2024年 4月 24日 (水)

ヤフーとの軋轢もひと段落で... アスクル株価好調の背景

   オフィス用品通販最大手、アスクルの株価が好調だ。

   2019年12月18日に一時前日終値比12.3%(370円)高の3375円まで急伸し、1年2か月ぶりの高値をつけた。前日取引終了後に発表の2019年11月中間連結決算で課題の個人向け部門「LOHACO(ロハコ)」の業績が改善したことが確認され、投資家の間で成長への期待感が高まった。その後も12月23日に高値を更新するなど勢いがついている。

  • 株価が好調なアスクル。決算発表に好感が(イメージ)
    株価が好調なアスクル。決算発表に好感が(イメージ)
  • 株価が好調なアスクル。決算発表に好感が(イメージ)

苦戦していた個人向け事業にも光明

   まずは中間決算の内容を確認しておこう。売上高は前年同期比4.3%増の1996億円、営業利益は3.4倍の34億円、純利益は7倍の21億円と大幅な増益を果たした。このうち、アスクル全体の売上高の約8割を占める法人向け通販は、売上高が前年同期比5.4%増の1640億円、営業利益が8.5%増の68億円と好調だった。

   アスクルで購入経験のない顧客が商品を検索した際にアスクルのサイトが上位に掲載される施策を講じた効果などで、新規顧客の利用が増加。また、従来からの顧客向けの、名前がわからない商品でも検索できる画像検索機能やAI(人工知能)による検索機能の進化により、購入点数や単価が増えた。さらに、8月に始めた介護施設向けに大人用おむつなど主要5品目を定期的に届けるサービスがヒット。

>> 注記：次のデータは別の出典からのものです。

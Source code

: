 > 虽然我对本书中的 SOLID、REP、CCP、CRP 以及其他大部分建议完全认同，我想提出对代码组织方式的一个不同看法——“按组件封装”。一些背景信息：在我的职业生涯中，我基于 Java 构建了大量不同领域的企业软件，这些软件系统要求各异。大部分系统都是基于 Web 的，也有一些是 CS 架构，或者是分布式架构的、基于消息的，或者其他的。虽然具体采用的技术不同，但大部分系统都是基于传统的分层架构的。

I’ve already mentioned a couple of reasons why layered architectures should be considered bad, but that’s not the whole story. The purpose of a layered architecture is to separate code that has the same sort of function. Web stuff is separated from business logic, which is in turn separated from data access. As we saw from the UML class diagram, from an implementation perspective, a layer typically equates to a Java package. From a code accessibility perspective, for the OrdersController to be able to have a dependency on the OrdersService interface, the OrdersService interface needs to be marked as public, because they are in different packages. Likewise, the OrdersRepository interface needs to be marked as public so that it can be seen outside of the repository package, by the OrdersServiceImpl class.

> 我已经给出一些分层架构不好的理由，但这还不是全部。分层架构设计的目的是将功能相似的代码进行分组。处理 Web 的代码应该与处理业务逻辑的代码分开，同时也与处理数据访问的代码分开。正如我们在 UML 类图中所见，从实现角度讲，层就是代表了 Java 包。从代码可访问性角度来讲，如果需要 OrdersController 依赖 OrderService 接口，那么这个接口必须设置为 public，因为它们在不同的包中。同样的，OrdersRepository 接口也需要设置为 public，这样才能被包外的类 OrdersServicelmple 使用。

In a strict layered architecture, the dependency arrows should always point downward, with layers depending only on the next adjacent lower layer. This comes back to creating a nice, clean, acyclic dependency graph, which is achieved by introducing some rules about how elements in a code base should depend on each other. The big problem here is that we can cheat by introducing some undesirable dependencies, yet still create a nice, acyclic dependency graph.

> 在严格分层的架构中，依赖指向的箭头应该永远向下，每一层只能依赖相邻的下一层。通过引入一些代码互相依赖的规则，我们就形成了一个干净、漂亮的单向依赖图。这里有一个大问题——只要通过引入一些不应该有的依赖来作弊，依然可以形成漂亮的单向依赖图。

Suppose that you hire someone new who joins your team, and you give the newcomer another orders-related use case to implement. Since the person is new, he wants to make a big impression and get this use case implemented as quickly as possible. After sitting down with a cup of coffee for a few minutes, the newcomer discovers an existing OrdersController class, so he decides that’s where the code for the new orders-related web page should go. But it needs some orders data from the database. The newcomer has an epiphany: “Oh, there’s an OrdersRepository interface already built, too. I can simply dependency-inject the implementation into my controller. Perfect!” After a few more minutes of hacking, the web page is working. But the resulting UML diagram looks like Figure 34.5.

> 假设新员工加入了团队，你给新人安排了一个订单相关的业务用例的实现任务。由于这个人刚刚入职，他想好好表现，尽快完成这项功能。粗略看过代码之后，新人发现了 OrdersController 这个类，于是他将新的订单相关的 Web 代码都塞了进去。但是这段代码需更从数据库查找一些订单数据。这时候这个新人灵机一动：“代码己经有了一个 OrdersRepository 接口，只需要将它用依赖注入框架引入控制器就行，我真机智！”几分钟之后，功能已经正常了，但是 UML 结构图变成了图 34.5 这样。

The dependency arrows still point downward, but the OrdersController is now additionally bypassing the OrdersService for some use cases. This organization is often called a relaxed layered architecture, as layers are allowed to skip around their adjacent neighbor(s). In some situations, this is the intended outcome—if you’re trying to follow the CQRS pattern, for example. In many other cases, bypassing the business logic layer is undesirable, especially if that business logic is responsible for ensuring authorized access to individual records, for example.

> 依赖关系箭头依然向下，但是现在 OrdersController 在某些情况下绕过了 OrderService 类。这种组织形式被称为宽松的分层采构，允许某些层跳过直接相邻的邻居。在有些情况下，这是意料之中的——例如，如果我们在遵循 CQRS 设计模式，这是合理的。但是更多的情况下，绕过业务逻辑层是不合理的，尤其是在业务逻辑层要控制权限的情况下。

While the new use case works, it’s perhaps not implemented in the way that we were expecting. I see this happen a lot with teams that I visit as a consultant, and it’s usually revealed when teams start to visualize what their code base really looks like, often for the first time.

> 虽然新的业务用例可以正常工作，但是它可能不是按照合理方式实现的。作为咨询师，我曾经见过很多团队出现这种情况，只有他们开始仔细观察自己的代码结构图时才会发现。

消費税増税前の駆け込み需要によるコピー用紙など消耗品の販売増も寄与した。

   課題の個人向け事業は赤字が続いているが、赤字額は縮小した。2019年11月中間期のロハコを含む個人向け事業全体の営業赤字は35億円で、前年同期(50億円)より改善。基本配送料が無料となる注文金額を引き上げたことで配送を効率化するとともに「ついで買い」も呼び込んだ。また、利益率の低い飲料の送料を改定して採算を改善した。メーカーとともに企画した原料や製法にこだわったパン「LOHACO BREAD」を9月に発売するなど付加価値向上にも努めた。ただ、損益を改善し赤字脱却を目指す対策を優先させていることから、ロハコを含む個人向け事業全体の売上高は前年同期比3.0%減の316億円と減収だった。このうちロハコの売上高は6.7%減の240億円。

騒動後は「任せる」姿勢貫き好感

   さらに市場に好感されたのは、12月17日の中間決算説明会で、個人向け事業を2023年5月期までに黒字化すると表明したこと。そのためにプライベートブランド(PB)の比率を引き上げて採算を改善させるほか、親会社である持ち株会社Zホールディングス傘下の事業会社ヤフーが新たに開発した「PayPayモール」に出店し顧客を開拓するという。野村証券は中間決算発表後に出したリポートで「黒字化の目標期限を設定した点は評価される」と書いた。

   ロハコと言えば今夏、親会社のZホールディングス(旧ヤフー)がアスクルに事業譲渡を求め、事業譲渡どころか資本業務提携の解消を主張するアスクルと対立し、当時のアスクル社長が事実上解任されたことが記憶に新しい。「親子上場の弊害」などと批判的に報じられたが、ひとまずアスクルに新社長として吉岡晃氏が就任して以降は「ロハコはアスクルに任せる」方針をZホールディングスが貫いていることも投資家を安心させている。